On annonce des chiffres de 400 à 600 Subsahariens originaires de plusieurs pays à Oulad Ziane, voire 2000 pour certains médias. Ce qui est sûr c’est que le flou plane encore sur les statistiques de cette population, qui à défaut de trouver un refuge ou un lieu d’accueil, squattent des lieux publics. S’il y a des petits groupes éparpillés un peu partout dans la ville, leur majorité se trouve dans les environs de la gare d’Oulad Ziane. Ils occupent principalement trois endroits majeurs : un grand stade de béton, un jardin et des trottoirs des cafés protégés par des toitures. Les trois lieux sont vus comme des campements illégaux et nuisibles pour la population du quartier.

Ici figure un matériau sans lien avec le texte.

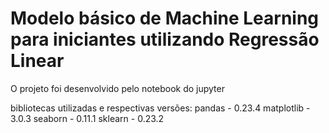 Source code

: # Modelo básico de Machine Learning para iniciantes utilizando Regressão Linear

O projeto foi desenvolvido pelo notebook do jupyter

bibliotecas utilizadas e respectivas versões:
pandas - 0.23.4
matplotlib - 3.0.3
seaborn - 0.11.1
sklearn - 0.23.2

Les individus et les réseaux sociaux ne se gênent pas à enchérir sur cette situation. Leur égocentrisme leur fait dénigrer la misère de nos migrants subsahariens pour s’auto sublimer. Aucune interrogation sur leur situation dégradante et déplorable.
La semaine dernière, les migrants subsahariens ont été pris pour cible par la population locale. Presque une émeute sociale, suite au soi-disant accrochage entre une jeune fille marocaine, sujet du harcèlement sexuel par les migrants. Des groupes de jeunes des quartiers voisins ont accouru à son secours. A rire ou à pleurer, cette mise en scène est digne d’un film égyptien des années 50. Une image de la chevalerie marocaine prête à secourir leur compatriote en danger. Ironie du sort : le Maroc est classé parmi les pays les moins sécurisés pour les femmes, seules ou en groupe, tentées par le tourisme. Les marocaines d’ores et déjà sont apeurées et se sentent menacées par leurs concitoyens. Elles souffrent de l’insécurité dans leur propre société.
Le quartier de la gare d’Oulad ziane s’est enflammé, des confrontations dures ont eu lieu. Une réelle mise en danger d’un groupe vulnérable mais qui fait office de danger urgent pour la population locale. La sanction infligée à l’encontre de ses Subsahariens a été de brûler le peu de bien qu’ils possèdent, leur habitat de fortune, leurs matelas, leurs vêtements, leurs couvertures afin de les rendre plus miséreux, faire en sorte que le prétendu jardin qu’ils occupaient soit bétonné fermé, que le groupe entier soit maintenu dans un espace en béton, clôturé par les barres de fer, camouflé par un cache-misère de plaques en métal, n’ayant accès ni à l’eau ni aux sanitaires.
Un ensemble d’imputations envers ces migrants subsahariens, une idéologie de désolation et de conflit véhiculé par des individus, par les dires, les rumeurs portées par des réseaux sociaux pour faire oublier les causes tangibles de la pauvreté des pauvres au Maroc. Ainsi, les migrants subsahariens/africains/noirs/azzis deviennent «les ennemis numéros un» de la société, ils sont porteurs de toutes les déviances. Dorénavant, l’imaginaire social se réconforte par la présence de cet ennemi qu’il faut abattre ou chasser pour rapporter la paix sociale et le confort tant rêvés par la population marocaine.